Instructions for the task -
Where in the listing does the string "projections" appear? Copy every line that holds it.

Input material -
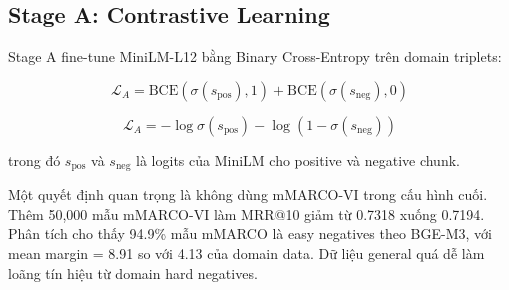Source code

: \documentclass[../DoAn.tex]{subfiles}
\begin{document}
\begin{table}[H]
    \centering
    \caption{Tổng quan dataset huấn luyện reranker}
    \label{tab:reranker-training-data}
    {\small
    \setlength{\tabcolsep}{5pt}
    }
\end{table}

\subsection{Stage A: Contrastive Learning}
\label{subsection:4.2.3}

Stage A fine-tune MiniLM-L12 bằng Binary Cross-Entropy trên domain triplets:

\[
\mathcal{L}_A
=
\text{BCE}(\sigma(s_{\text{pos}}),1)
+
\text{BCE}(\sigma(s_{\text{neg}}),0)
\]

\[
\mathcal{L}_A
=
-\log\sigma(s_{\text{pos}})
-
\log\left(1-\sigma(s_{\text{neg}})\right)
\]

trong đó $s_{\text{pos}}$ và $s_{\text{neg}}$ là logits của MiniLM cho positive và negative chunk.

Một quyết định quan trọng là không dùng mMARCO-VI trong cấu hình cuối. Thêm 50,000 mẫu mMARCO-VI làm MRR@10 giảm từ 0.7318 xuống 0.7194. Phân tích cho thấy 94.9\% mẫu mMARCO là easy negatives theo BGE-M3, với mean margin = 8.91 so với 4.13 của domain data. Dữ liệu general quá dễ làm loãng tín hiệu từ domain hard negatives.
\end{document}
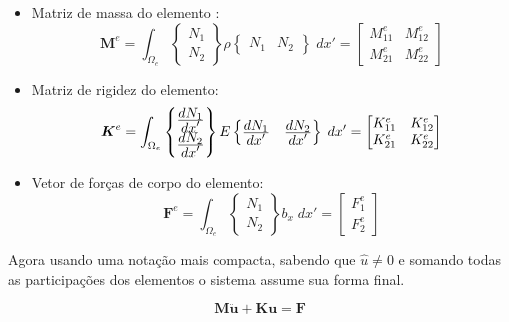 \begin{itemize}
    \item Matriz de massa do elemento : \begin{equation} \boldsymbol{M}^e = \int_{\Omega_e} \begin{Bmatrix} N_1 \\ N_2 \end{Bmatrix} \rho \begin{Bmatrix} N_1 & N_2 \end{Bmatrix} \; dx' = \begin{bmatrix} M^e_{11} & M^e_{12} \\ M^e_{21} & M^e_{22} \end{bmatrix} \end{equation} 
    \item Matriz de rigidez do elemento: \begin{equation}
        \boldsymbol{K}^e = \int_{\Omega_e} \begin{Bmatrix} \frac{\displaystyle dN_1}{\displaystyle dx'} \\ \frac{\displaystyle dN_2}{\displaystyle dx'}  \end{Bmatrix} E \begin{Bmatrix} \frac{\displaystyle dN_1}{\displaystyle dx'}  & \frac{\displaystyle dN_2}{\displaystyle dx'}  \end{Bmatrix} \; dx' = \begin{bmatrix} K^e_{11} & K^e_{12} \\ K^e_{21} & K^e_{22} \end{bmatrix}
    \end{equation}
    
    \item Vetor de forças de corpo do elemento: 
    \begin{equation}
        \boldsymbol{F}^e = \int_{\Omega_e} \begin{Bmatrix} N_1 \\ N_2  \end{Bmatrix} b_x \; dx' = \begin{bmatrix} F^e_1 \\ F^e_2 \end{bmatrix}
    \end{equation}
\end{itemize}

Agora usando uma notação mais compacta, sabendo que  $ \hat{u} \neq 0 $ e somando todas as participações dos elementos o sistema assume sua forma final.

\begin{equation} \label{eq:formafindiscesp}
    \boldsymbol{M \ddot{u} } + \boldsymbol{Ku} = \boldsymbol{F}
\end{equation}

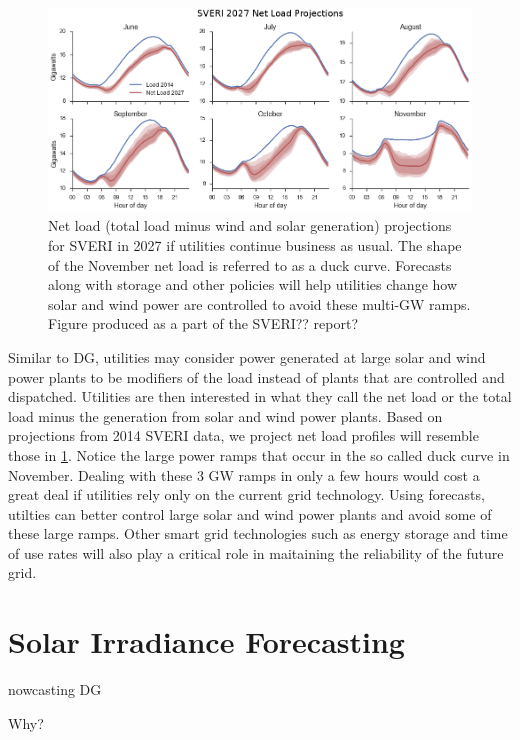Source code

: \begin{figure}[h]
\centering
\includegraphics[width=\textwidth]{figs/duckcurves.png}
\caption[Projected SVERI 2027 duck curves]{Net load (total load minus
  wind and solar generation) projections for SVERI in 2027 if
  utilities continue business as usual. The shape of the November net
  load is referred to as a duck curve. Forecasts along with storage
  and other policies will help utilities change how solar and wind
  power are controlled to avoid these multi-GW ramps. Figure produced
  as a part of the SVERI?? report?}
\label{fig:duckcurves}
\end{figure}

Similar to DG, utilities may consider power generated at large solar
and wind power plants to be modifiers of the load instead of plants
that are controlled and dispatched.
Utilities are then interested in what they call the net load or the
total load minus the generation from solar and wind power plants.
Based on projections from 2014 SVERI data, we project net load
profiles will resemble those in \cref{fig:duckcurves}.
Notice the large power ramps that occur in the so called duck curve in
November.
Dealing with these 3 GW ramps in only a few hours would cost a great
deal if utilities rely only on the current grid technology.
Using forecasts, utilties can better control large solar and wind
power plants and avoid some of these large ramps.
Other smart grid technologies such as energy storage and time of use
rates will also play a critical role in maitaining the reliability of
the future grid.

\section{Solar Irradiance Forecasting}
nowcasting DG

Why?

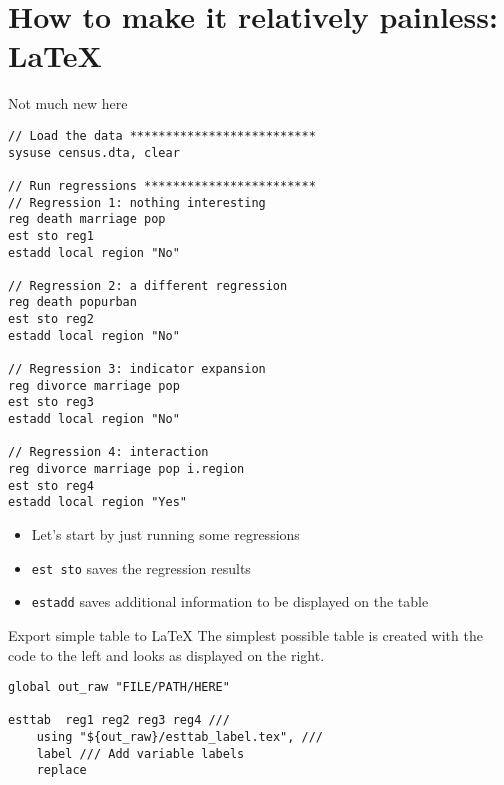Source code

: \documentclass[aspectratio=169]{beamer}
\begin{document}
\section{How to make it relatively painless: LaTeX}
\begin{frame}[fragile]{Not much new here}
\begin{multicols}{2}
\begin{lstlisting}
// Load the data **************************
sysuse census.dta, clear

// Run regressions ************************
// Regression 1: nothing interesting
reg death marriage pop
est sto reg1
estadd local region "No"

// Regression 2: a different regression
reg death popurban
est sto reg2
estadd local region "No"

// Regression 3: indicator expansion
reg divorce marriage pop
est sto reg3
estadd local region "No"

// Regression 4: interaction
reg divorce marriage pop i.region
est sto reg4
estadd local region "Yes"
\end{lstlisting}

\vspace{2cm}
\vspace{2cm}
\begin{itemize}
    \item Let's start by just running some regressions
    \item \texttt{est sto} saves the regression results
    \item \texttt{estadd} saves additional information to be displayed on the table
\end{itemize}

\end{multicols}
\end{frame}


\begin{frame}[fragile]{Export simple table to \LaTeX }
The simplest possible table is created with the code to the left and looks as displayed on the right.

\begin{multicols}{2}
\begin{lstlisting}
global out_raw "FILE/PATH/HERE"

esttab  reg1 reg2 reg3 reg4 ///
    using "${out_raw}/esttab_label.tex", ///
    label /// Add variable labels
    replace
\end{lstlisting}

\begin{table}
\begin{adjustbox}{max width = .45\textwidth}

\end{adjustbox}
\end{table}
\end{multicols}
\end{frame}
\end{document}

Answer -
  wind and solar generation) projections for SVERI in 2027 if
Based on projections from 2014 SVERI data, we project net load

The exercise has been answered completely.